On 1/14/2019 8:05 PM, Jonathan Nieder wrote:
Hi,
Jeff Hostetler wrote:
This patch series contains a new trace2 facility that hopefully addresses
the recent trace- and structured-logging-related discussions. The intent is
to eventually replace the existing trace_ routines (or to route them to the
new trace2_ routines) as time permits.
I've been running with these patches since last October. A few
thoughts:
I like the API.
Great, thanks. Hopefully you're getting some good/actionable data from
it.
The logs are a bit noisy and especially wide. For my use, the
function name is not too important since we can get that from the file
and line number. Should we have a way to omit some fields, or is that
for post-processing?
Yes, the events are a little wide and noisy, at least in this draft.
Part of this is to flesh out the trace2 API (which should be relatively
fixed) and make sure we have enough event types to emit useful
information.
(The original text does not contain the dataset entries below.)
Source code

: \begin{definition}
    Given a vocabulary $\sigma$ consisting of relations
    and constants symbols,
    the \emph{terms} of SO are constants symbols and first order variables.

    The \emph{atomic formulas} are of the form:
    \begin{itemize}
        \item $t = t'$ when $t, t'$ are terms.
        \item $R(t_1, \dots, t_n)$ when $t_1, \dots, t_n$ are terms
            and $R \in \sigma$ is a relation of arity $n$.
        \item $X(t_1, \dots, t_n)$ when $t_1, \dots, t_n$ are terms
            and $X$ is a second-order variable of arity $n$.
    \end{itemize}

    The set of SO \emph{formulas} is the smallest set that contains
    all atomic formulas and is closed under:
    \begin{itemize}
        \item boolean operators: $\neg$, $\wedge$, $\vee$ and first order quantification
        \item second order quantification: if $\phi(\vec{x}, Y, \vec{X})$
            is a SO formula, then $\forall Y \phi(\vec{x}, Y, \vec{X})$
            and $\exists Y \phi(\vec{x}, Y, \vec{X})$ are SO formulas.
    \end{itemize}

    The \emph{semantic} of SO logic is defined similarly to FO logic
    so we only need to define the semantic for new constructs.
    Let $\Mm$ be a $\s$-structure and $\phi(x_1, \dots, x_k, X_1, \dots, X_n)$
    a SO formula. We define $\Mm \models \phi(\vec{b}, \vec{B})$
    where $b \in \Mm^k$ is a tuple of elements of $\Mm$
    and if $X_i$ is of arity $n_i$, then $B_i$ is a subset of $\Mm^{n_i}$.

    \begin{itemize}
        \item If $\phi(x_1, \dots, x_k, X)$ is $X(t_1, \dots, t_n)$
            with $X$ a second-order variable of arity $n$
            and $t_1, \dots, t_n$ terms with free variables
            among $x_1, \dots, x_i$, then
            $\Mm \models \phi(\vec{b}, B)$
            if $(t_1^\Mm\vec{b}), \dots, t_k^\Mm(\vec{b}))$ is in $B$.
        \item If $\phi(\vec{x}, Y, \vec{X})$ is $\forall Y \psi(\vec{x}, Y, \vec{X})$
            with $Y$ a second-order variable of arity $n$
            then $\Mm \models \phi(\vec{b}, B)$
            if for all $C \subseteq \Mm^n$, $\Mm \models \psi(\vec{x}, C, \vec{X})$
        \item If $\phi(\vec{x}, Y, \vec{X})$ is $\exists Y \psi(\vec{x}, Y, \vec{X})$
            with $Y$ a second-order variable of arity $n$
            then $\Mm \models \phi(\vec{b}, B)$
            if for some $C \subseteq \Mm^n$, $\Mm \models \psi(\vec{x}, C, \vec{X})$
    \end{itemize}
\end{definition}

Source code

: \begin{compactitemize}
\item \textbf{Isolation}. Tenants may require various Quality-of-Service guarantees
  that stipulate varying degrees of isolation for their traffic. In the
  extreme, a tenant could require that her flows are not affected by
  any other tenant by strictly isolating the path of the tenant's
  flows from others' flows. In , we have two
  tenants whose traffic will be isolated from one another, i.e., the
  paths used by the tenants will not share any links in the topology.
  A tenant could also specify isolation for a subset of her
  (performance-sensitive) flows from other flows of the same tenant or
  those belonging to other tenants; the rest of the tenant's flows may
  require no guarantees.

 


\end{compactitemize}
This is independent of some of the detail events (like
region/data events within status or index reading/writing). Some of
those detail events might be kept if they're useful or temporary
demonstration events or events you could include in a private build for
a limited period of time. So some of the noise might be those
demonstration events (stuff that you'd want for testing in a perf view,
but not need archived, for example).
Also, for the events that have a "category" field, I'd eventually
like to have a filter setting to include/omit them. This is something
like the GIT_TRACE_<name> feature we currently have, but limited to
always writing to the same file. I had this in an earlier version,
but haven't brought it over yet.
And yes, I have a post-processing step that filters fields and
generates a summary record for each process instance. My previous
draft tried to do that summary inside the git.exe process and it was
suggested that we move that out, so this version emits the raw data
as it occurs and I get the summary after the fact. This has turned
out nicely, even if the Trace2 stream is a little noisy.
There are some fields that I'd like to omit from my JSON stream that
I'm not using in my summary, such as the filename and line number.
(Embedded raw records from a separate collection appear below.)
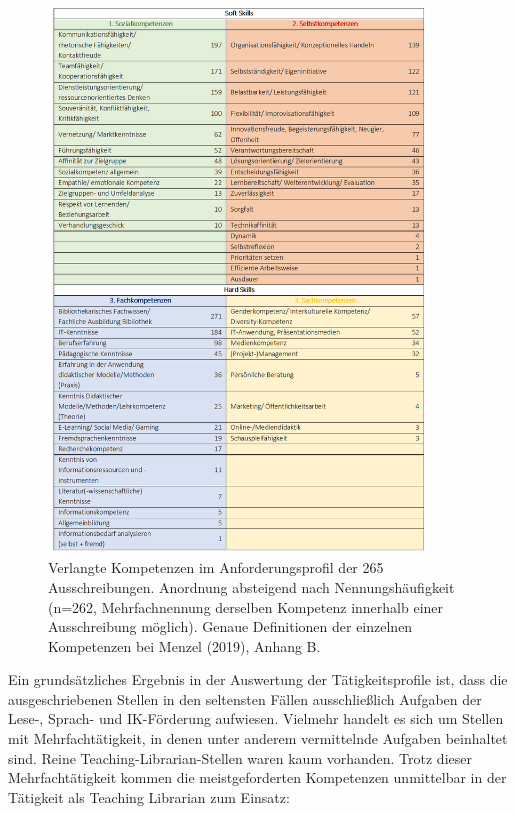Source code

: \documentclass[a4paper,
fontsize=11pt,
oneside,
numbers=noperiodatend,
parskip=half-,
bibliography=totoc,
final
]{scrartcl}
\begin{document}
\begin{figure}
\centering
\includegraphics[width=0.9\textwidth]{img/image3.png}
\caption[Verlangte Kompetenzen im Anforderungsprofil der 265
Ausschreibungen. Anordnung absteigend nach Nennungshäufigkeit (n=262,
Mehrfachnennung derselben Kompetenz innerhalb einer Ausschreibung
möglich). Genaue Definitionen der einzelnen Kompetenzen bei Menzel
(2019), Anhang B. ]{Verlangte Kompetenzen im Anforderungsprofil der 265
Ausschreibungen. Anordnung absteigend nach Nennungshäufigkeit (n=262,
Mehrfachnennung derselben Kompetenz innerhalb einer Ausschreibung
möglich). Genaue Definitionen der einzelnen Kompetenzen bei Menzel
(2019), Anhang B. \footnotemark{}}
\end{figure}

Ein grundsätzliches Ergebnis in der Auswertung der Tätigkeitsprofile
ist, dass die ausgeschriebenen Stellen in den seltensten Fällen
ausschließlich Aufgaben der Lese-, Sprach- und IK-För\-derung aufwiesen.
Vielmehr handelt es sich um Stellen mit Mehrfachtätigkeit, in denen
unter anderem vermittelnde Aufgaben beinhaltet sind. Reine
Teaching-Librarian-Stellen waren kaum vorhanden. Trotz dieser
Mehrfachtätigkeit kommen die meistgeforderten Kompetenzen unmittelbar in
der Tätigkeit als Teaching Librarian zum Einsatz:
\end{document}

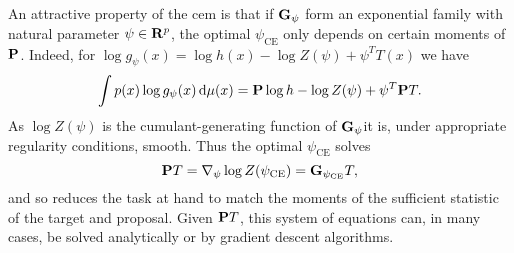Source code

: %
%
%
%
%
%    

An attractive property of the \gls{cem} is that if $\G_{\psi}$ form an exponential family with natural parameter $\psi \in \R^{p}$, the optimal $\psi_{\text{CE}}$ only depends on certain moments of $\P$. Indeed, for $\log g_{\psi}(x) = \log h(x) - \log Z(\psi) + \psi^{T} T(x)$ we have 
$$
\int p(x) \log g_{\psi}(x) \d \mu(x) = \P \log h - \log Z(\psi) + \psi^{T} \P T.
$$
 As $\log Z(\psi)$ is the cumulant-generating function of $\G_{\psi}$it is, under appropriate regularity conditions, smooth. Thus the optimal $\psi_{\text{CE}}$ solves
$$
\P T = \nabla_{\psi} \log Z(\pce) = \G_{\pce}T,
$$
and so reduces the task at hand to match the moments of the sufficient statistic of the target and proposal.
Given $\P T$, this system of equations can, in many cases, be solved analytically or by gradient descent algorithms.

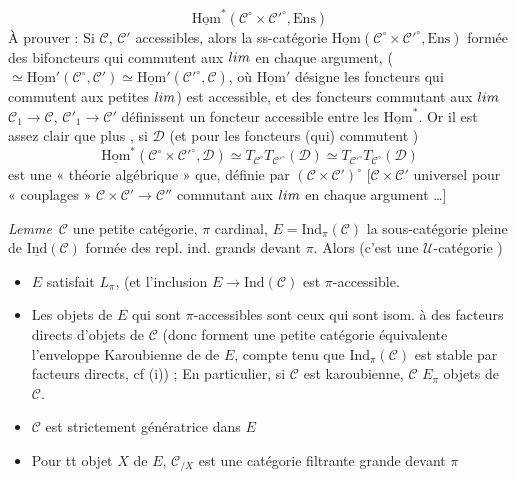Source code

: \documentclass[11pt,a4paper]{article}
\begin{document}
\[
  \underline{\mathrm{Hom}}^{*}(\mathcal{C}^{\circ} \times \mathcal{C}'^{\circ},
  \mathrm{Ens})
\]
À prouver : Si $\mathcal{C}$, $\mathcal{C}'$ accessibles, alors la
ss-catégorie  $\underline{\mathrm{Hom}}(\mathcal{C}^{\circ} \times
\mathcal{C}'^{\circ}, \mathrm{Ens})$ formée des bifoncteurs qui commutent aux
$\varprojlim$  en chaque argument, ($\simeq
\underline{\mathrm{Hom}}'(\mathcal{C}^{\circ}, \mathcal{C}') \simeq
\underline{\mathrm{Hom}}'(\mathcal{C}'^{\circ}, \mathcal{C})$, où
$\underline{\mathrm{Hom}}'$ désigne les foncteurs qui commutent aux petites
$\varprojlim$) est accessible, et des foncteurs commutant aux $\varprojlim$
$\mathcal{C}_{1} \to \mathcal{C}$, $\mathcal{C}'_{1} \to \mathcal{C}'$
définissent un foncteur accessible entre les
$\underline{\mathrm{Hom}}^{*}$. Or il est assez clair que plus
, si $\mathcal{D}$  
\ill{} (et pour les foncteurs (qui) commutent \ill{})
\[
  \underline{\mathrm{Hom}}^{*}(\mathcal{C}^{\circ} \times \mathcal{C}'^{\circ},
  \mathcal{D}) \simeq T_{\mathcal{C}^{\circ}} T_{\mathcal{C}'^{\circ}}(\mathcal{D})
  \simeq T_{\mathcal{C}'^{\circ}} T_{\mathcal{C}^{\circ}}(\mathcal{D})
\]
est une « théorie algébrique » que, définie par $(\mathcal{C} \times
\mathcal{C}')^{\circ}$ [$\mathcal{C} \times \mathcal{C}'$ universel pour
« couplages » $\mathcal{C} \times \mathcal{C}' \to \mathcal{C}''$ commutant
aux $\varprojlim$ en chaque argument …]

\emph{Lemme}\ $\mathcal{C}$ une petite catégorie, $\pi$ cardinal, $E =
\mathrm{Ind}_{\pi}(\mathcal{C})$ la sous-catégorie pleine de
$\underline{\mathrm{Ind}}(\mathcal{C})$ formée des repl. ind.  grands devant $\pi$. Alors (c'est une
$\mathcal{U}$-catégorie \ill{})
\begin{itemize}
  \item[(i)] $E$ satisfait $L_{\pi}$, (et l'inclusion $E \to
    \mathrm{Ind}(\mathcal{C})$  est $\pi$-accessible.
  \item[(ii)] Les objets de $E$ qui sont $\pi$-accessibles sont ceux qui sont
    isom. à des facteurs directs d'objets de $\mathcal{C}$ (donc forment une
    petite catégorie équivalente \ill{} l'enveloppe Karoubienne de \ill{} de
    $E$, compte tenu que $\mathrm{Ind}_{\pi}(\mathcal{C})$ est stable par
    facteurs directs, cf (i)) ; En particulier, si $\mathcal{C}$ est
    karoubienne, 
    $\mathcal{C}$  $E_{\pi}$  objets de $\mathcal{C}$.
  \item[(iii)] $\mathcal{C}$ est strictement génératrice dans $E$
  \item[(iv)] Pour tt objet $X$ de $E$, $\mathcal{C}_{/X}$ est une catégorie
    filtrante  grande devant $\pi$
\end{itemize}
\struck{\ill{}}
\end{document}
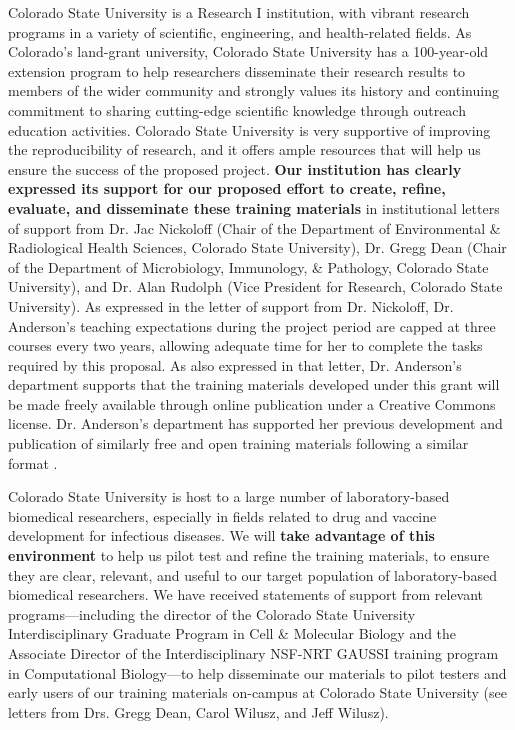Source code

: \documentclass[pdftex,english,11.5pt,parskip=half]{scrartcl}
\begin{document}
Colorado State University is a Research I institution, with vibrant research programs in a variety of scientific, engineering, and health-related fields. As Colorado's land-grant university, Colorado State University has a 100-year-old extension program to help researchers disseminate their research results to members of the wider community and strongly values its history and continuing commitment to sharing cutting-edge scientific knowledge through outreach education activities. Colorado State University is very supportive of improving the reproducibility of
research, and it offers ample resources that will help us ensure the success of
the proposed project. \textbf{Our institution has clearly expressed its support
for our proposed effort to create, refine, evaluate, and disseminate these
training materials} in institutional letters of support from Dr. Jac Nickoloff
(Chair of the Department of Environmental \& Radiological Health Sciences, Colorado State University),
Dr. Gregg Dean (Chair of the Department of Microbiology, Immunology, \&
Pathology, Colorado State University), and Dr. Alan Rudolph (Vice President for Research, Colorado State University). As
expressed in the letter of support from Dr. Nickoloff, Dr. Anderson's teaching
expectations during the project period are capped at three courses every two
years, allowing adequate time for her to complete the tasks required by this
proposal. As also expressed in that letter, Dr. Anderson's department supports
that the training materials developed under this grant will be made freely
available through online publication under a Creative Commons license. Dr.
Anderson's department has supported her previous development and publication of
similarly free and open training materials following a similar format \cite{andersoncoursebook, andersonmastering}.

Colorado State University is host to a large number of laboratory-based
biomedical researchers, especially in fields related to drug and vaccine
development for infectious diseases. We will \textbf{take advantage of this
environment} to help us pilot test and refine the training materials, to ensure
they are clear, relevant, and useful to our target population of
laboratory-based biomedical researchers. We have received statements of support
from relevant programs---including the director of the Colorado State University Interdisciplinary
Graduate Program in Cell \& Molecular Biology and the Associate Director of the
Interdisciplinary NSF-NRT GAUSSI training program in Computational Biology---to
help disseminate our materials to pilot testers and early users of our training
materials on-campus at Colorado State University (see letters from Drs. Gregg Dean, Carol Wilusz, and Jeff
Wilusz). 
\end{document}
These got carried along since the PERF view needed them. I think they
make sense in the PERF view, but not so much in the EVENT view.
I'm filtering them out in my post-processing, but I think we could
just omit them.
We don't find the JSON easy to parse and would prefer a binary format.
I'm going to have to push back a little on this one. JSON is easy to
process in PERL, C#, various databases, and etc. Processing a non-text
format in bash is just asking for pain and suffering.
Can you elaborate on the problems you're having with JSON?
When you say "binary" what kind of binary do you mean? Is this BSON?
Or are you suggesting protocol buffers? If the latter, is there a C
binding for that? (Every example I've seen talks about C++.)
In my gvfs-trace2-v4 branch, I've refactored the code and now have
a vtable-like mechanism that allows multiple Trace2 "targets" to be
defined. See trace2/tr2_tgt_perf.c vs trace2/tr2_tgt_events.c. The
former generates the GIT_TR2_PERF view and the latter generates the
JSON event view.
You could add a self-contained target vtable that generates a binary
view if you wanted. (Just let it key off of a different GIT_TR2_
environment variable.)
When I apply the patches, Git complains about whitespace problems
(trailing whitespace, etc).
Aside from that kind of easily correctible issue (trailing
whitespace), I'd be in favor of taking these patches pretty much as-is
and making improvements in tree. Any objections to that, or do you
have other thoughts on where this should go?
If that sounds reasonable to you, I can send a clean version of these
based against current "master". If I understand correctly, then
https://github.com/jeffhostetler/git
branch
gvfs-trace2-v4
contains some improvements, so as a next step I'd try to extract those
as incremental patches on top. What do you think?
Thanks,
Jonathan
The gvfs-trace2-v4 version has lots of improvements over the version
I last posted on the mailing list. We should go with it.
I'm not surprised that there are merge conflicts, since mine is based
upon the recent GVFS release and has some gvfs-specific commits in it.
Let me rebase that branch onto the upstream/master and clean up the
mess and send out another patch set.
Hopefully, I can get that out tomorrow.
Jeff